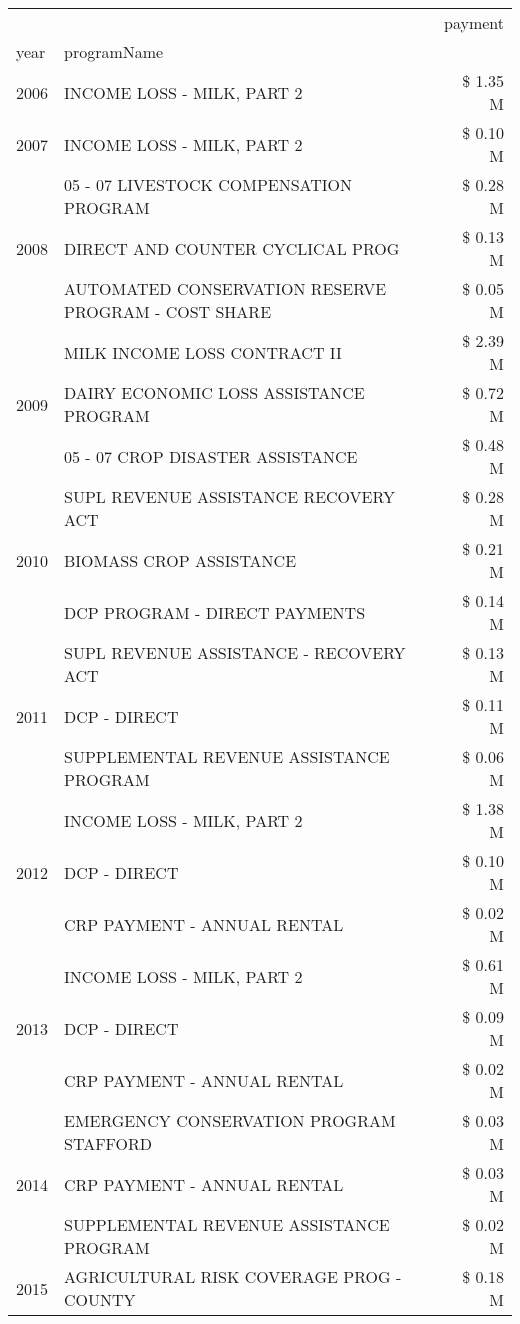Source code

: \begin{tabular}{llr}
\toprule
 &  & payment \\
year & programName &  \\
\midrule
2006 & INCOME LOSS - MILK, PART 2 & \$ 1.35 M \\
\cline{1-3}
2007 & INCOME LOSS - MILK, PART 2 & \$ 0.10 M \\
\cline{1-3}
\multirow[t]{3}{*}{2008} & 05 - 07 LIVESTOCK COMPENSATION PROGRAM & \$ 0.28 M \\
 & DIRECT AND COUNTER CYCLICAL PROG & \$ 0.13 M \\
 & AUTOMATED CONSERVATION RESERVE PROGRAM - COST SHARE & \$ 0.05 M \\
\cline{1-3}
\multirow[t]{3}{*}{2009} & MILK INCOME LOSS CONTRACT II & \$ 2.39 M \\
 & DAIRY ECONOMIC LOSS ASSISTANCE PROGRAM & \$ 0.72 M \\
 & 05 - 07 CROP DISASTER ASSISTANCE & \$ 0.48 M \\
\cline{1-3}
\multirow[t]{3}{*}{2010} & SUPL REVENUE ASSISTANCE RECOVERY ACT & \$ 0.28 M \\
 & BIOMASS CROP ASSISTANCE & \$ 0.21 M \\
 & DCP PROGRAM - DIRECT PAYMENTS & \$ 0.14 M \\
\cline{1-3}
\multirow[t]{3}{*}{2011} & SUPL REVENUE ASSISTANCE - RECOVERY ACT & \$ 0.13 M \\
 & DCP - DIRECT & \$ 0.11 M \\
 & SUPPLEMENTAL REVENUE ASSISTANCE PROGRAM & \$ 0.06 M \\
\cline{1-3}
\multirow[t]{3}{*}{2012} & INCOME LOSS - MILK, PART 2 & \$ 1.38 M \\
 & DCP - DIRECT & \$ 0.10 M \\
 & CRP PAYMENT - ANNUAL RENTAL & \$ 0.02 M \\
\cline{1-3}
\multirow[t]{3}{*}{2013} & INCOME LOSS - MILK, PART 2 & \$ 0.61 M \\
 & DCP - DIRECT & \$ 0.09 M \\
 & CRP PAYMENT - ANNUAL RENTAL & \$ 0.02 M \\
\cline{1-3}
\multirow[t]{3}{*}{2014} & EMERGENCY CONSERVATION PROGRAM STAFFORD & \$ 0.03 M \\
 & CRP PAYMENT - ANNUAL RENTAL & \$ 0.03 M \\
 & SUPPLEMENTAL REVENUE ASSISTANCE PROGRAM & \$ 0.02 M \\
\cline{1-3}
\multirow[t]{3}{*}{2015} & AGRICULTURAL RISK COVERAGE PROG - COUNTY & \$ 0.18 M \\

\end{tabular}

--

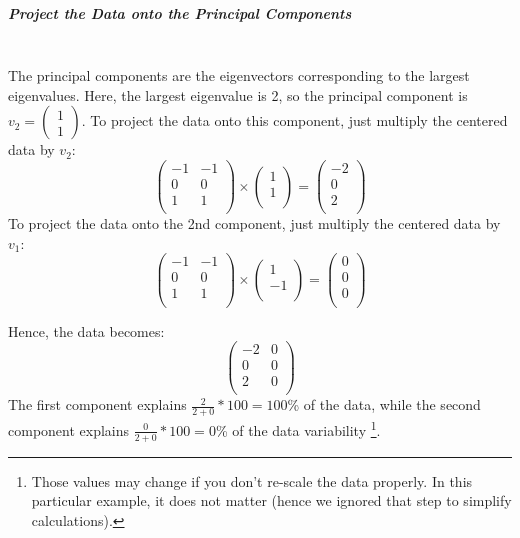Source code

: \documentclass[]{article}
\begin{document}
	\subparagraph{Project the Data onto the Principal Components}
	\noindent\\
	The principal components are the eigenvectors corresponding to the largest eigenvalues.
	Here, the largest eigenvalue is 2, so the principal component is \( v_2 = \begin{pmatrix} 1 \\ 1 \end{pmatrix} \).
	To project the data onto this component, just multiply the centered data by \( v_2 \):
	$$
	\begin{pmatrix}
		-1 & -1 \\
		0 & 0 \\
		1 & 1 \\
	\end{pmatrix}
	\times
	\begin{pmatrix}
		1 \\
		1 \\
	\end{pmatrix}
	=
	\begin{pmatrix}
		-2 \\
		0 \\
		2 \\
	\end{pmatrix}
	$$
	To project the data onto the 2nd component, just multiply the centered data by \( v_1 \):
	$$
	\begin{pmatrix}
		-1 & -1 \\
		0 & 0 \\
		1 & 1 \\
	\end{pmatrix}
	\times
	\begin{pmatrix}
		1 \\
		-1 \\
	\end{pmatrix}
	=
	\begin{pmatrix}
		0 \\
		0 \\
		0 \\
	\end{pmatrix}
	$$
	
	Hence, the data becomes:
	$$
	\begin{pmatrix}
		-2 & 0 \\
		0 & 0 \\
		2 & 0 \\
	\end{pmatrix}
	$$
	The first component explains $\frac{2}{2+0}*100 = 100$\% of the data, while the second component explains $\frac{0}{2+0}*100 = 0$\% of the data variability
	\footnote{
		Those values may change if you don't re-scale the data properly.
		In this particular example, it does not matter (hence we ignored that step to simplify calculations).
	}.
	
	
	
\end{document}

---

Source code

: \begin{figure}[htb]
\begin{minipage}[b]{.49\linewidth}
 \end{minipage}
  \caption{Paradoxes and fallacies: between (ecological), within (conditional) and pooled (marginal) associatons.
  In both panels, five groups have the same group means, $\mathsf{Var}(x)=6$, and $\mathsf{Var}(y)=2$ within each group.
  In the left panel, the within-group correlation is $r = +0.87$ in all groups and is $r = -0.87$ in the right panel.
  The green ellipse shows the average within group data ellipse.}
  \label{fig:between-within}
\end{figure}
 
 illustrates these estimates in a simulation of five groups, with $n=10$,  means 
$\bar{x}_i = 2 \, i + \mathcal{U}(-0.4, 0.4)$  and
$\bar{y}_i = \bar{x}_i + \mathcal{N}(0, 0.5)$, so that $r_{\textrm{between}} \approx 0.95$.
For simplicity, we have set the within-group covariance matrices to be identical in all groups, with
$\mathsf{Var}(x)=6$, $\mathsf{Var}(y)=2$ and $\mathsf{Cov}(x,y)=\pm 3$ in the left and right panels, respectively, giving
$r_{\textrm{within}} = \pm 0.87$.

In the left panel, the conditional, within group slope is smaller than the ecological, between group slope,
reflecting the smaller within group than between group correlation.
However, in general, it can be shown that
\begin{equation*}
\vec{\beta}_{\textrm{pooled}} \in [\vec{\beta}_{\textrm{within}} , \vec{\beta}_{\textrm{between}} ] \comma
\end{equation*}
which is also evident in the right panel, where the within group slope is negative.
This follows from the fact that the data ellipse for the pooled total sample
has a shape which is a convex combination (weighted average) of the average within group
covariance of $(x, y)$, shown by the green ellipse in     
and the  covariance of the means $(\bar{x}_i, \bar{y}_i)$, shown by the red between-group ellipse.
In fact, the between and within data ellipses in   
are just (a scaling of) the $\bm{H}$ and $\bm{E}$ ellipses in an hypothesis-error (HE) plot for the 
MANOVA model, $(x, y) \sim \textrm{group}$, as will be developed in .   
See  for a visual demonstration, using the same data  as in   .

- **Exercise objective**:
Scan the material above for the word "smaller", and copy each line where it appears.

- **Result of the exercise**:
In the left panel, the conditional, within group slope is smaller than the ecological, between group slope,
reflecting the smaller within group than between group correlation.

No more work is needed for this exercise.